Ansible : the basics - Simple IT Automation

mail

Ansible best practices

Table of contents

no manual change

If you change anything without letting Ansible know (for example editing a configuration file manually), it is very likely that this change will be overwritten by the next Ansible execution.

idempotence

There are 2 ways to consider idempotence. There is no good / bad method —both have their pros and cons— but you must make your choice early in the project and stick to it.

method 1 : idempotence is paramount

  • you can (almost) read the PLAY RECAP only :
    • nothing changes if it doesn't have to
    • you know what to expect (where + when changes occur) when altering the code of your playbooks
  • gives you confidence that you're actually controlling machines with Ansible, not only "doing actions" on them
  • this comes at the cost of added complexity (especially with shell and command modules)

method 2 : we don't care much about idempotence (i.e. every playbook execution causes changes)

  • when used like this, Ansible is a distributed scripting language (like shell scripting on steroids which handles the SSH part for you). This is still great and extremely powerful
  • on the cons side, you never know whether everything is going extremely well (i.e. as described in your code) since all executions cause changes.

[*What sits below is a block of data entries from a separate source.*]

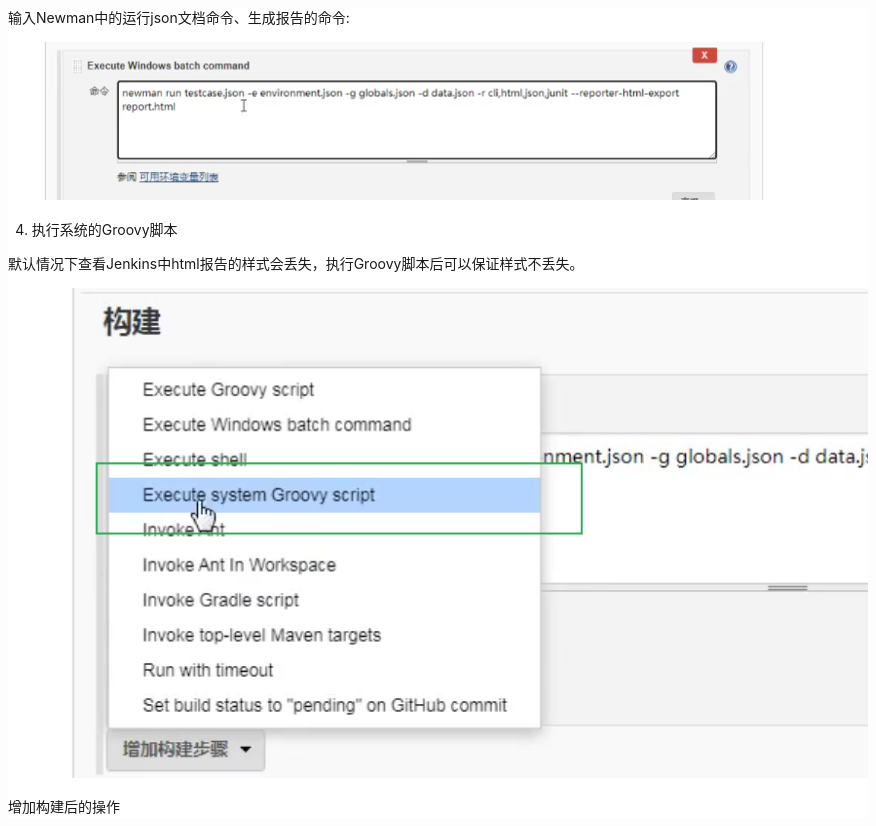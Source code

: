 

输入Newman中的运行json文档命令、生成报告的命令:



![截图4](Postman接口测试.assets/截图4.png)



4. 执行系统的Groovy脚本

默认情况下查看Jenkins中html报告的样式会丢失，执行Groovy脚本后可以保证样式不丢失。



![截图5](Postman接口测试.assets/截图5-16499401782855.png)



增加构建后的操作


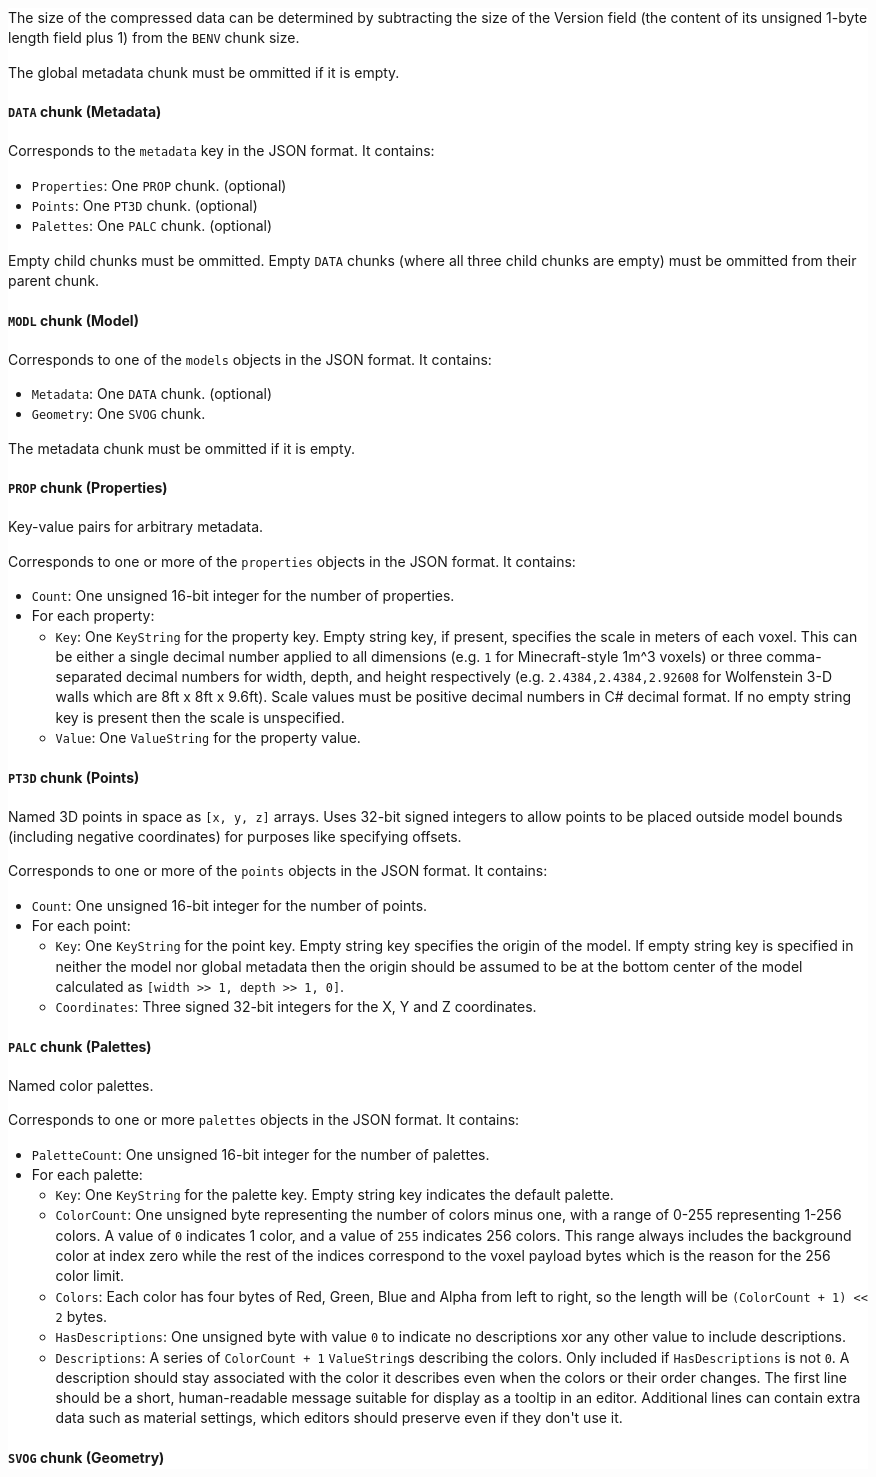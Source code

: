 The size of the compressed data can be determined by subtracting the size of the Version field (the content of its unsigned 1-byte length field plus 1) from the `BENV` chunk size.

The global metadata chunk must be ommitted if it is empty.
#### `DATA` chunk (Metadata)
Corresponds to the `metadata` key in the JSON format. It contains:
- `Properties`: One `PROP` chunk. (optional)
- `Points`: One `PT3D` chunk. (optional)
- `Palettes`: One `PALC` chunk. (optional)

Empty child chunks must be ommitted. Empty `DATA` chunks (where all three child chunks are empty) must be ommitted from their parent chunk.
#### `MODL` chunk (Model)
Corresponds to one of the `models` objects in the JSON format. It contains:
- `Metadata`: One `DATA` chunk. (optional)
- `Geometry`: One `SVOG` chunk.

The metadata chunk must be ommitted if it is empty.
#### `PROP` chunk (Properties)
Key-value pairs for arbitrary metadata.

Corresponds to one or more of the `properties` objects in the JSON format. It contains:
- `Count`: One unsigned 16-bit integer for the number of properties.
- For each property:
  - `Key`: One `KeyString` for the property key. Empty string key, if present, specifies the scale in meters of each voxel. This can be either a single decimal number applied to all dimensions (e.g. `1` for Minecraft-style 1m^3 voxels) or three comma-separated decimal numbers for width, depth, and height respectively (e.g. `2.4384,2.4384,2.92608` for Wolfenstein 3-D walls which are 8ft x 8ft x 9.6ft). Scale values must be positive decimal numbers in C# decimal format. If no empty string key is present then the scale is unspecified.
  - `Value`: One `ValueString` for the property value.
#### `PT3D` chunk (Points)
Named 3D points in space as `[x, y, z]` arrays. Uses 32-bit signed integers to allow points to be placed outside model bounds (including negative coordinates) for purposes like specifying offsets.

Corresponds to one or more of the `points` objects in the JSON format. It contains:
- `Count`: One unsigned 16-bit integer for the number of points.
- For each point:
  - `Key`: One `KeyString` for the point key. Empty string key specifies the origin of the model. If empty string key is specified in neither the model nor global metadata then the origin should be assumed to be at the bottom center of the model calculated as `[width >> 1, depth >> 1, 0]`.
  - `Coordinates`: Three signed 32-bit integers for the X, Y and Z coordinates.
#### `PALC` chunk (Palettes)
Named color palettes.

Corresponds to one or more `palettes` objects in the JSON format. It contains:
- `PaletteCount`: One unsigned 16-bit integer for the number of palettes.
- For each palette:
  - `Key`: One `KeyString` for the palette key. Empty string key indicates the default palette.
  - `ColorCount`: One unsigned byte representing the number of colors minus one, with a range of 0-255 representing 1-256 colors. A value of `0` indicates 1 color, and a value of `255` indicates 256 colors. This range always includes the background color at index zero while the rest of the indices correspond to the voxel payload bytes which is the reason for the 256 color limit.
  - `Colors`: Each color has four bytes of Red, Green, Blue and Alpha from left to right, so the length will be `(ColorCount + 1) << 2` bytes.
  - `HasDescriptions`: One unsigned byte with value `0` to indicate no descriptions xor any other value to include descriptions.
  - `Descriptions`: A series of `ColorCount + 1` `ValueString`s describing the colors. Only included if `HasDescriptions` is not `0`. A description should stay associated with the color it describes even when the colors or their order changes. The first line should be a short, human-readable message suitable for display as a tooltip in an editor. Additional lines can contain extra data such as material settings, which editors should preserve even if they don't use it.
#### `SVOG` chunk (Geometry)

This means you have to analyze the execution log to find out

the check mode

The execution in check mode :
  • must NOT make any change to the slaves
    • except if a very specific change is mandatory to let a very specific task be executed afterwards during the check mode execution. In such case, use check_mode: no.
    • if the exception above causes a truckload of check_mode: no, read these rules again : you may be trying to do too much in check mode
  • must NOT be used to setup / check / validate commands (especially shell and command ones) or tasks. These are expected to be :
    • skipped safely during the check mode
    • executed normally otherwise

modules

Use modules as much as possible instead of re-coding things yourself :
  • this is quicker + cleaner + more readable + more maintainable
  • guarantees idempotence
  • avoids questionable hacks

variables

Don't over-use set_fact to declare numerous internal / intermediary variables :
  • a set_fact is a regular task, which implies :
    • 1 more task in a play
    • some execution time + CPU + RAM
    • a log entry
  • it is possible to pipe data along : at the expense of readability + complexity
  • if you need to set some variables, use :

includes

  • include_role + task_from or include_tasks :
    • is similar to a goto (i.e. : ugly and cheating )
    • is often the consequence of trying to loop over a group of tasks (which can't be done with a block)
    • _may_ be avoided (sometimes). Check if :
      • there's a module already doing what you're about to code (have I already said to use modules ?)
      • one of the tasks / commands you use in your included code accepts lists / dicts as input : this can save an explicit loop and make the whole include unnecessary
  • regarding includes in general (this is not Ansible-specific), there are different approaches :
    • not-my-approach : some people consider code should be placed in a dedicated file and included only if it's included at least twice. Otherwise :
      • it "costs" 1 include during execution
      • the developer has to open 1 more file
      • _may_ decrease readability
    • my-approach :
      • I think it is worth grouping tasks
        • that belong together
        • for which you don't need to know the very detail
        while working on the calling file. Indeed, code stating :
        include configureDatabase
        include addDbUsers
        is explicit enough and doesn't require opening extra files
      • too much nested blocks of code (hence too much indents) decreases readability, which is why grouping + moving code in distinct files helps
      • the logic about including / not including code should be in the calling file :
        DON'T :
        callingFile :
        include includedFile
        includedFile :
        if condition do things
        instead DO :
        callingFile :
        if condition include includedFile
        includedFile :
        do things
        This way :
        • the code logic appears clearly without leaving callingFile
        • the include is processed only if condition is true, not everytime
      • with modern IDEs and decent editors (Vi, Emacs, ) opening 1 extra file shouldn't be that of a hassle

comments

  • why do people do this :
    # I explain what the code below does
    - moduleName :
        arg1: foo
        arg2: bar
    instead of :
    - name: "Description of what's happening below"
      moduleName :
        arg1: foo
        arg2: bar
    ⇒ use name:, this is what it's for.
  • a comment must explain things while still being generic : it must stay relevant when the context changes (things added / removed / moved). Indeed, code changes but people "forget" to update comments and delete irrelevant ones. Those obsolete comments may give WRONG information about what's going on. This is subtle, but as a general rule, remember that a comment should not explicitly mention :
    • the data being processed (configuration values, path, ...)
    • a machine name
mail

What's the difference between the vars and defaults role directories ?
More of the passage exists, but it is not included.